The entries below are to be reproduced in full, exactly as written.
MATERIAL PROVIDED: Begin
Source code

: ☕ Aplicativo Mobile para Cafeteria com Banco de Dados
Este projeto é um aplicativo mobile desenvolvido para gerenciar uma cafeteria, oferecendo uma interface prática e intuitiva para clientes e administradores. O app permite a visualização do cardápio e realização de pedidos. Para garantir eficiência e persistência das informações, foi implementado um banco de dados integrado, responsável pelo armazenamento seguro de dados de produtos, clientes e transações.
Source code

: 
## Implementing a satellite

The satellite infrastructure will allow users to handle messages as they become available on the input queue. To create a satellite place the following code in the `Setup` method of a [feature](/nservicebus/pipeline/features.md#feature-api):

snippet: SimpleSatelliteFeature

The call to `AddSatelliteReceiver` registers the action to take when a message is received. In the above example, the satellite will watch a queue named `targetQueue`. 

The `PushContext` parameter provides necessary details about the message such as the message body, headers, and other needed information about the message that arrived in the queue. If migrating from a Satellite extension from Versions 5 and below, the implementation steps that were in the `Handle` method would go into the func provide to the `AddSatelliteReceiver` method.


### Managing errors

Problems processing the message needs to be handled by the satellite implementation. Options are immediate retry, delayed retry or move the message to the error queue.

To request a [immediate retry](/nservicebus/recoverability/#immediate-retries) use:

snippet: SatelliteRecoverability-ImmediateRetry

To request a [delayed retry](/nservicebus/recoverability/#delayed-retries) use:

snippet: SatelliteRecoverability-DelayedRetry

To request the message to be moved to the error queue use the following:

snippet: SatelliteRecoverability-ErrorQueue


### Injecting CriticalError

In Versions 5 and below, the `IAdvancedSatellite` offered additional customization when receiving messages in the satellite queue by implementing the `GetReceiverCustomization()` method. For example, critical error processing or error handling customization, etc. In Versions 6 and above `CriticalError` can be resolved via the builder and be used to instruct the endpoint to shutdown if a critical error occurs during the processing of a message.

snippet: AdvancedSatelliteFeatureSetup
MATERIAL PROVIDED: End
■ SOLUTION TO THIS EXERCISE:
Source code

: ☕ Aplicativo Mobile para Cafeteria com Banco de Dados
Este projeto é um aplicativo mobile desenvolvido para gerenciar uma cafeteria, oferecendo uma interface prática e intuitiva para clientes e administradores. O app permite a visualização do cardápio e realização de pedidos. Para garantir eficiência e persistência das informações, foi implementado um banco de dados integrado, responsável pelo armazenamento seguro de dados de produtos, clientes e transações.
Source code

: 
## Implementing a satellite

The satellite infrastructure will allow users to handle messages as they become available on the input queue. To create a satellite place the following code in the `Setup` method of a [feature](/nservicebus/pipeline/features.md#feature-api):

snippet: SimpleSatelliteFeature

The call to `AddSatelliteReceiver` registers the action to take when a message is received. In the above example, the satellite will watch a queue named `targetQueue`. 

The `PushContext` parameter provides necessary details about the message such as the message body, headers, and other needed information about the message that arrived in the queue. If migrating from a Satellite extension from Versions 5 and below, the implementation steps that were in the `Handle` method would go into the func provide to the `AddSatelliteReceiver` method.


### Managing errors

Problems processing the message needs to be handled by the satellite implementation. Options are immediate retry, delayed retry or move the message to the error queue.

To request a [immediate retry](/nservicebus/recoverability/#immediate-retries) use:

snippet: SatelliteRecoverability-ImmediateRetry

To request a [delayed retry](/nservicebus/recoverability/#delayed-retries) use:

snippet: SatelliteRecoverability-DelayedRetry

To request the message to be moved to the error queue use the following:

snippet: SatelliteRecoverability-ErrorQueue


### Injecting CriticalError

In Versions 5 and below, the `IAdvancedSatellite` offered additional customization when receiving messages in the satellite queue by implementing the `GetReceiverCustomization()` method. For example, critical error processing or error handling customization, etc. In Versions 6 and above `CriticalError` can be resolved via the builder and be used to instruct the endpoint to shutdown if a critical error occurs during the processing of a message.

snippet: AdvancedSatelliteFeatureSetup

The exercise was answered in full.